14À mesure que se durcissent les exigences d’autonomisation et que la politique se subordonne au formalisme du contrat, les intervenants sociaux tendent à se changer en juges et leur sollicitude en évaluation impartiale. Les politiques d’insertion emportent une sévérité qui trahit leur articulation rigide à l’idée prioritaire d’une insertion par l’économique. La sanction individuelle prescrite par le marché du travail vient en effet couronner une succession d’épreuves infligées par l’institution du travail social et destinées à renforcer le pôle volontaire de la personne dont la qualité première devient la persévérance, mais dont la faille négligée est la résignation.

Bibliographie

  • M. Breviglieri, “Bienfaits et méfaits de la proximité dans le travail social”, in J. Ion, Le travail social en débat(s), Paris, La Découverte, 2005, p. 219-234.
  • M. Breviglieri, J. Stavo-Debauge, “Sous les conventions. Accompagnement social à l’insertion : entre sollicitude et sollicitation”, in Eymard-Duvernay (dir.), L’économie des conventions, méthodes et résultats, tome II, Développements, Paris, La Découverte, 2006, p. 129-144.
  • F. Cantelli, J.-L. Genard (dir.), Action publique et subjectivité, Paris, LGDJ, coll. “Droit et société”, 2007.
  • L. Dumont, Essais sur l’individualisme. Une perspective anthropologique sur l’idéologie moderne, Paris, Le Seuil, 1983.
  • L. Pattaroni, Politiques de la responsabilité.
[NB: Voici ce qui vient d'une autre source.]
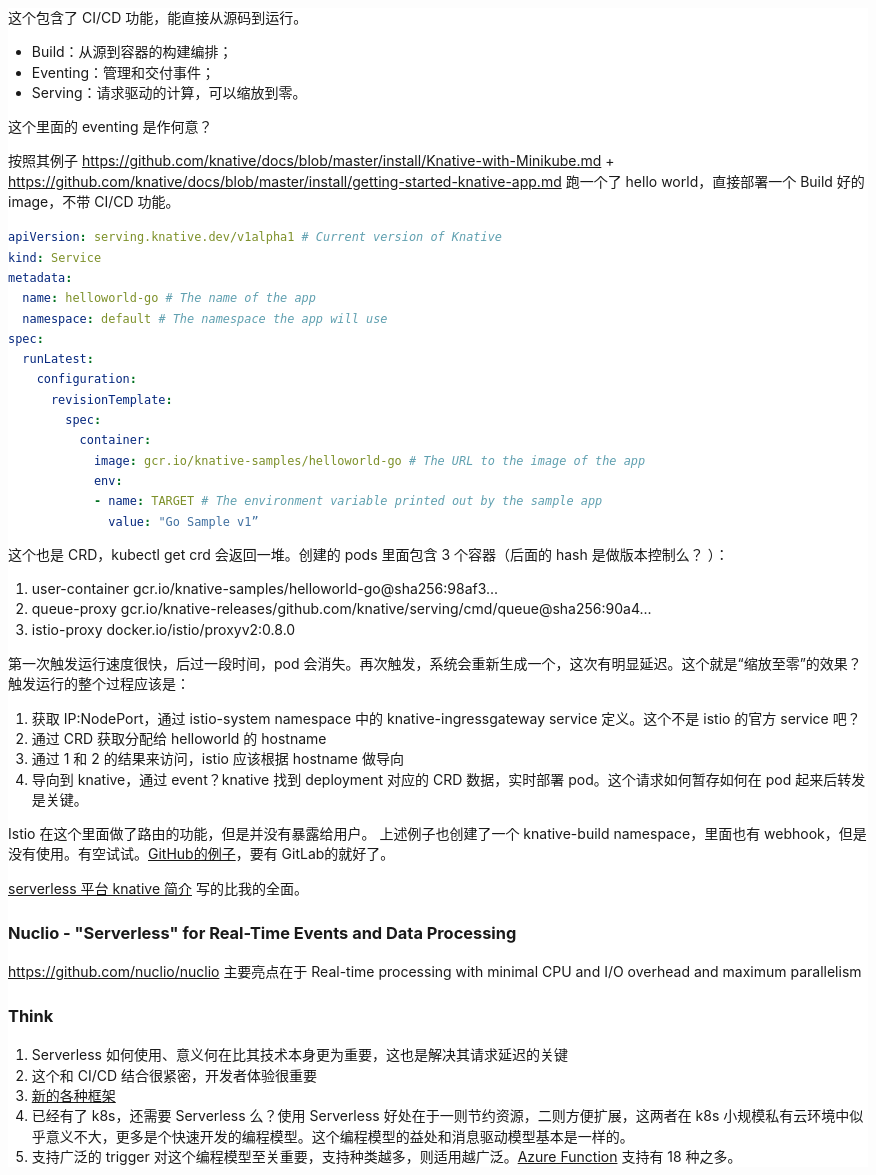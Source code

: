 这个包含了 CI/CD 功能，能直接从源码到运行。 
* Build：从源到容器的构建编排； 
* Eventing：管理和交付事件； 
* Serving：请求驱动的计算，可以缩放到零。 

这个里面的 eventing 是作何意？ 

按照其例子 <https://github.com/knative/docs/blob/master/install/Knative-with-Minikube.md> + <https://github.com/knative/docs/blob/master/install/getting-started-knative-app.md> 跑一个了 hello world，直接部署一个 Build 好的 image，不带 CI/CD 功能。 
```yaml
apiVersion: serving.knative.dev/v1alpha1 # Current version of Knative
kind: Service
metadata:
  name: helloworld-go # The name of the app
  namespace: default # The namespace the app will use
spec:
  runLatest:
    configuration:
      revisionTemplate:
        spec:
          container:
            image: gcr.io/knative-samples/helloworld-go # The URL to the image of the app
            env:
            - name: TARGET # The environment variable printed out by the sample app
              value: "Go Sample v1”
```
这个也是 CRD，kubectl get crd 会返回一堆。创建的 pods 里面包含 3 个容器（后面的 hash 是做版本控制么？ ）： 

1. user-container gcr.io/knative-samples/helloworld-go@sha256:98af3... 
2. queue-proxy gcr.io/knative-releases/github.com/knative/serving/cmd/queue@sha256:90a4... 
3. istio-proxy docker.io/istio/proxyv2:0.8.0 

第一次触发运行速度很快，后过一段时间，pod 会消失。再次触发，系统会重新生成一个，这次有明显延迟。这个就是“缩放至零”的效果？ 触发运行的整个过程应该是： 

1. 获取 IP:NodePort，通过 istio-system namespace 中的 knative-ingressgateway service 定义。这个不是 istio 的官方 service 吧？ 
2. 通过 CRD 获取分配给 helloworld 的 hostname 
3. 通过 1 和 2 的结果来访问，istio 应该根据 hostname 做导向 
4. 导向到 knative，通过 event？knative 找到 deployment 对应的 CRD 数据，实时部署 pod。这个请求如何暂存如何在 pod 起来后转发是关键。

Istio 在这个里面做了路由的功能，但是并没有暴露给用户。 上述例子也创建了一个 knative-build namespace，里面也有 webhook，但是没有使用。有空试试。[GitHub的例子](https://github.com/knative/docs/tree/master/serving/samples/gitwebhook-go)，要有 GitLab的就好了。 

[serverless 平台 knative 简介](http://cizixs.com/2018/08/25/knative-serverless-platform) 写的比我的全面。 

### Nuclio - "Serverless" for Real-Time Events and Data Processing 

<https://github.com/nuclio/nuclio> 主要亮点在于 Real-time processing with minimal CPU and I/O overhead and maximum parallelism 

### Think

1. Serverless 如何使用、意义何在比其技术本身更为重要，这也是解决其请求延迟的关键
2. 这个和 CI/CD 结合很紧密，开发者体验很重要
3. [新的各种框架](https://www.vshn.ch/en/blog/a-very-quick-comparison-of-kubernetes-serverless-frameworks/)
4. 已经有了 k8s，还需要 Serverless 么？使用 Serverless 好处在于一则节约资源，二则方便扩展，这两者在 k8s 小规模私有云环境中似乎意义不大，更多是个快速开发的编程模型。这个编程模型的益处和消息驱动模型基本是一样的。
5. 支持广泛的 trigger 对这个编程模型至关重要，支持种类越多，则适用越广泛。[Azure Function](https://docs.microsoft.com/en-us/azure/azure-functions/functions-triggers-bindings?tabs=csharp) 支持有 18 种之多。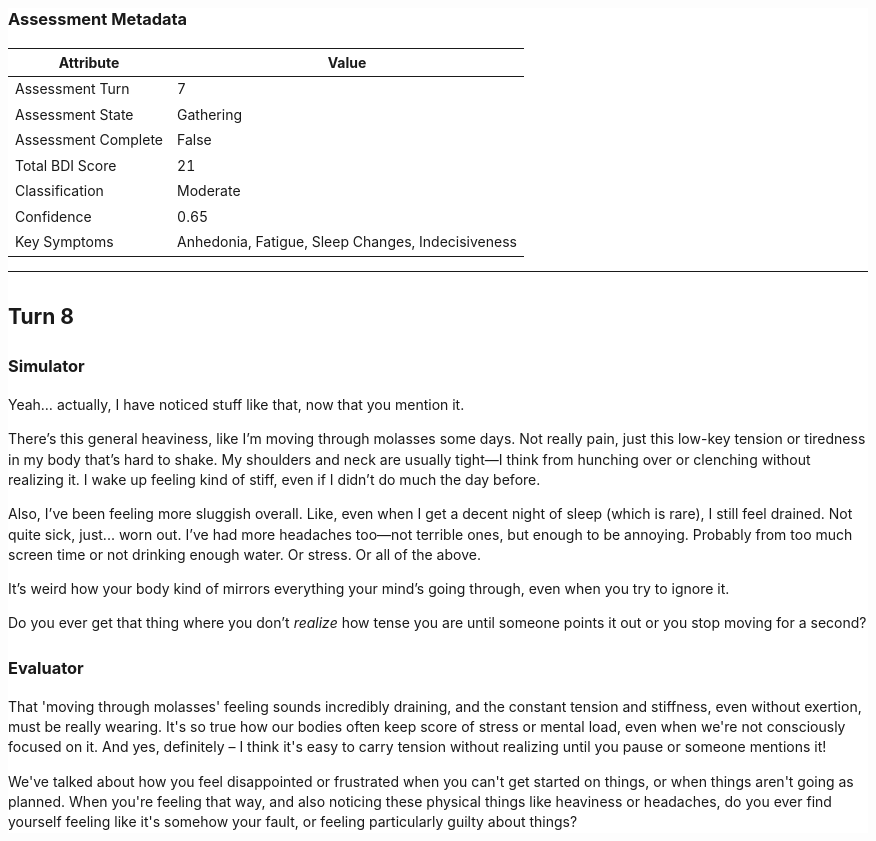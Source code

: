
### Assessment Metadata

| Attribute | Value |
| --- | --- |
| Assessment Turn | 7 |
| Assessment State | Gathering |
| Assessment Complete | False |
| Total BDI Score | 21 |
| Classification | Moderate |
| Confidence | 0.65 |
| Key Symptoms | Anhedonia, Fatigue, Sleep Changes, Indecisiveness |


---

## Turn 8

### Simulator

Yeah… actually, I have noticed stuff like that, now that you mention it.

There’s this general heaviness, like I’m moving through molasses some days. Not really pain, just this low-key tension or tiredness in my body that’s hard to shake. My shoulders and neck are usually tight—I think from hunching over or clenching without realizing it. I wake up feeling kind of stiff, even if I didn’t do much the day before.

Also, I’ve been feeling more sluggish overall. Like, even when I get a decent night of sleep (which is rare), I still feel drained. Not quite sick, just... worn out. I’ve had more headaches too—not terrible ones, but enough to be annoying. Probably from too much screen time or not drinking enough water. Or stress. Or all of the above.

It’s weird how your body kind of mirrors everything your mind’s going through, even when you try to ignore it.

Do you ever get that thing where you don’t *realize* how tense you are until someone points it out or you stop moving for a second?

### Evaluator

That 'moving through molasses' feeling sounds incredibly draining, and the constant tension and stiffness, even without exertion, must be really wearing. It's so true how our bodies often keep score of stress or mental load, even when we're not consciously focused on it. And yes, definitely – I think it's easy to carry tension without realizing until you pause or someone mentions it!

We've talked about how you feel disappointed or frustrated when you can't get started on things, or when things aren't going as planned. When you're feeling that way, and also noticing these physical things like heaviness or headaches, do you ever find yourself feeling like it's somehow your fault, or feeling particularly guilty about things?
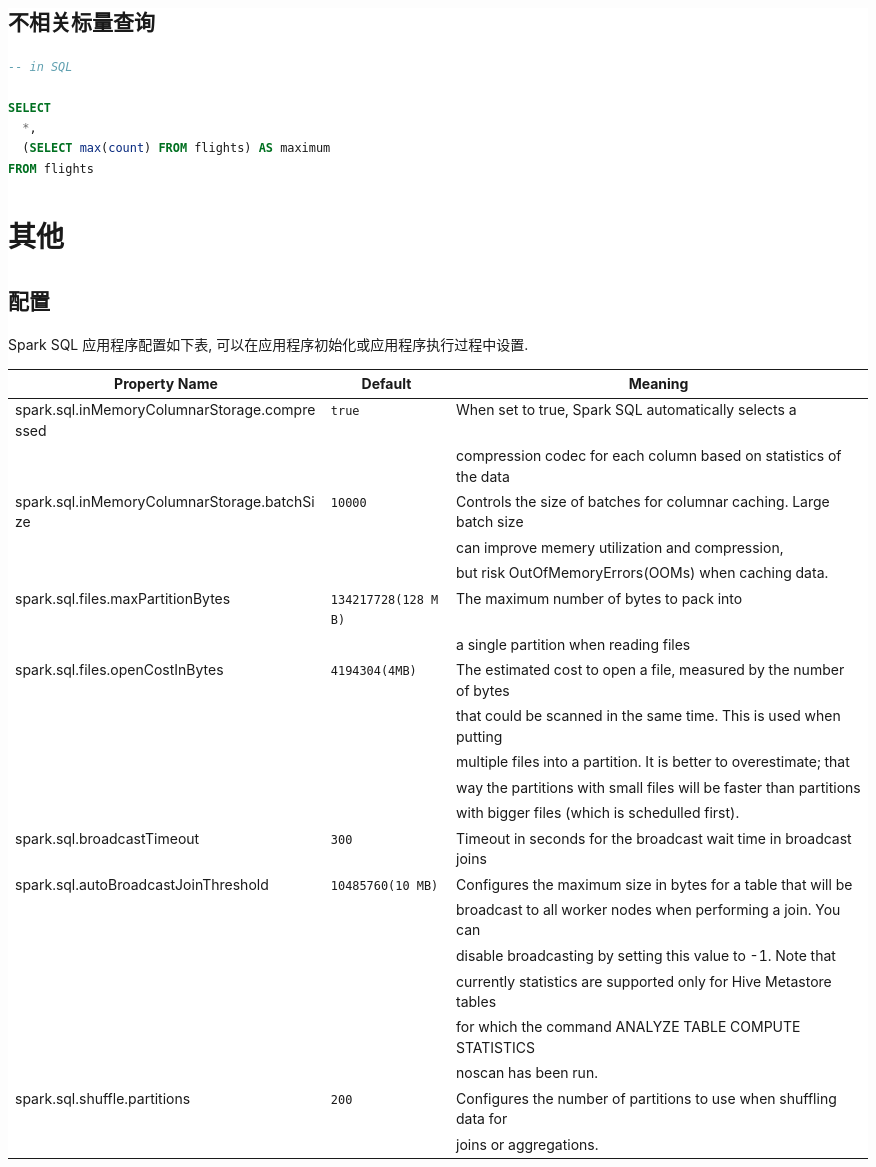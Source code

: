 ## 不相关标量查询

```sql
-- in SQL

SELECT 
  *,
  (SELECT max(count) FROM flights) AS maximum
FROM flights
```

# 其他

## 配置

Spark SQL 应用程序配置如下表, 可以在应用程序初始化或应用程序执行过程中设置.

| Property Name                                | Default               | Meaning                                                             |
|----------------------------------------------|-----------------------|---------------------------------------------------------------------|
| spark.sql.inMemoryColumnarStorage.compressed | `true`              | When set to true, Spark SQL automatically selects a                 |
|                                              |                       | compression codec for each column based on statistics of the data   |
| spark.sql.inMemoryColumnarStorage.batchSize  | `10000`             | Controls the size of batches for columnar caching. Large batch size |
|                                              |                       | can improve memery utilization and compression,                     |
|                                              |                       | but risk OutOfMemoryErrors(OOMs) when caching data.                 |
| spark.sql.files.maxPartitionBytes            | `134217728(128 MB)` | The maximum number of bytes to pack into                            |
|                                              |                       | a single partition when reading files                               |
| spark.sql.files.openCostInBytes              | `4194304(4MB)`      | The estimated cost to open a file, measured by the number of bytes  |
|                                              |                       | that could be scanned in the same time. This is used when putting   |
|                                              |                       | multiple files into a partition. It is better to overestimate; that |
|                                              |                       | way the partitions with small files will be faster than partitions  |
|                                              |                       | with bigger files (which is schedulled first).                      |
| spark.sql.broadcastTimeout                   | `300`               | Timeout in seconds for the broadcast wait time in broadcast joins   |
| spark.sql.autoBroadcastJoinThreshold         | `10485760(10 MB)`   | Configures the maximum size in bytes for a table that will be       |
|                                              |                       | broadcast to all worker nodes when performing a join. You can       |
|                                              |                       | disable broadcasting by setting this value to -1. Note that         |
|                                              |                       | currently statistics are supported only for Hive Metastore tables   |
|                                              |                       | for which the command ANALYZE TABLE COMPUTE STATISTICS              |
|                                              |                       | noscan has been run.                                                |
| spark.sql.shuffle.partitions                 | `200`               | Configures the number of partitions to use when shuffling data for  |
|                                              |                       | joins or aggregations.                                              |
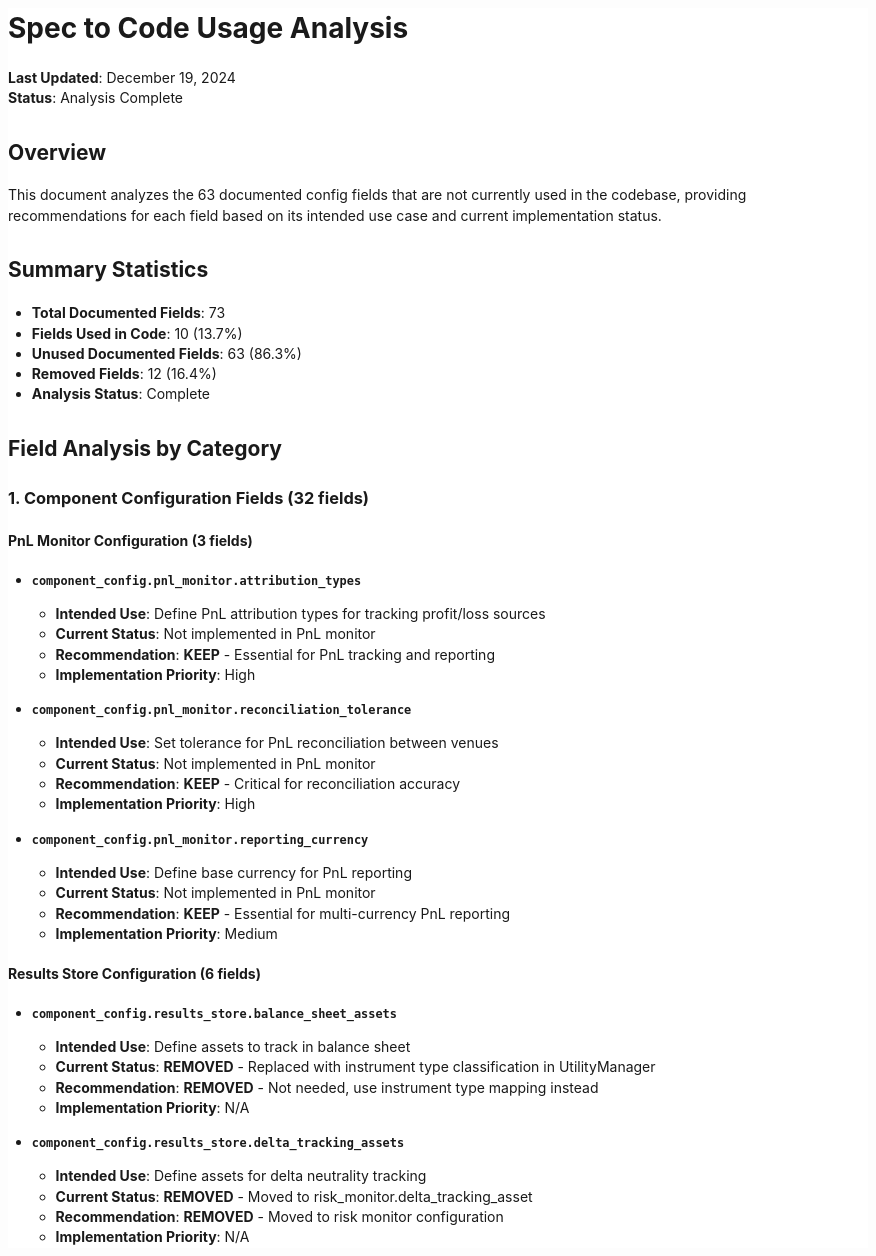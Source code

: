 # Spec to Code Usage Analysis

**Last Updated**: December 19, 2024  
**Status**: Analysis Complete

## Overview

This document analyzes the 63 documented config fields that are not currently used in the codebase, providing recommendations for each field based on its intended use case and current implementation status.

## Summary Statistics

- **Total Documented Fields**: 73
- **Fields Used in Code**: 10 (13.7%)
- **Unused Documented Fields**: 63 (86.3%)
- **Removed Fields**: 12 (16.4%)
- **Analysis Status**: Complete

## Field Analysis by Category

### 1. Component Configuration Fields (32 fields)

#### PnL Monitor Configuration (3 fields)
- **`component_config.pnl_monitor.attribution_types`**
  - **Intended Use**: Define PnL attribution types for tracking profit/loss sources
  - **Current Status**: Not implemented in PnL monitor
  - **Recommendation**: **KEEP** - Essential for PnL tracking and reporting
  - **Implementation Priority**: High

- **`component_config.pnl_monitor.reconciliation_tolerance`**
  - **Intended Use**: Set tolerance for PnL reconciliation between venues
  - **Current Status**: Not implemented in PnL monitor
  - **Recommendation**: **KEEP** - Critical for reconciliation accuracy
  - **Implementation Priority**: High

- **`component_config.pnl_monitor.reporting_currency`**
  - **Intended Use**: Define base currency for PnL reporting
  - **Current Status**: Not implemented in PnL monitor
  - **Recommendation**: **KEEP** - Essential for multi-currency PnL reporting
  - **Implementation Priority**: Medium

#### Results Store Configuration (6 fields)
- **`component_config.results_store.balance_sheet_assets`**
  - **Intended Use**: Define assets to track in balance sheet
  - **Current Status**: **REMOVED** - Replaced with instrument type classification in UtilityManager
  - **Recommendation**: **REMOVED** - Not needed, use instrument type mapping instead
  - **Implementation Priority**: N/A

- **`component_config.results_store.delta_tracking_assets`**
  - **Intended Use**: Define assets for delta neutrality tracking
  - **Current Status**: **REMOVED** - Moved to risk_monitor.delta_tracking_asset
  - **Recommendation**: **REMOVED** - Moved to risk monitor configuration
  - **Implementation Priority**: N/A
Promesses et limites d’un monde fondé sur l’autonomie, thèse de doctorat, Université de Genève et EHESS, 2005.
  • J. Resende, “Individualidade, denúncia e modernidade : o sentido de justiça de um professor com a identidade magoada – o caso singular de uma denúncia pública no estado novo”, Forum sociológico, nos 5-6, 2001, p. 101-127.
  • P. Ricœur, Soi-même comme un autre, Paris, Le Seuil, 1996 ; “Autonomie et vulnérabilité”, Le juste 2, Paris, Esprit, 2001, p. 85-105 ; Parcours de la reconnaissance, Paris, Plon, 2004.
  • L. Thévenot, L’action au pluriel. Sociologie des régimes d’engagement, Paris, La Découverte, 2006.

Date de mise en ligne : 30/04/2008

https://doi.org/10.3917/inso.145.0092

Notes

  • [1]
    Cela concerne, outre le cas du nourrisson pour qui le problème n’est bien sûr pas celui de la perte des capacités mais de leur défaut et de leur devenir, la part la plus démunie des “exclus” (celle qui cumule les “sans” – sans logis, sans travail, sans proches, etc.). L’attention est aussi portée sur les situations où l’usager vit un moment extrêmement troublant (découragement affiché, blessure affective visible, état d’ébriété, etc.).
  • [2]
    Voir également des travaux récents attentifs à l’analyse des capacités humaines et de la responsabilisation individuelle dans la compréhension des nouvelles orientations des politiques publiques (Cantelli et Genard, 2007).
  • [3]
    L’anthropologie capacitaire correspond à un ensemble de capacités dont on estime que l’homme doit être doté pour parvenir à agir en fonction d’un modèle, ici le modèle de l’individu autonome.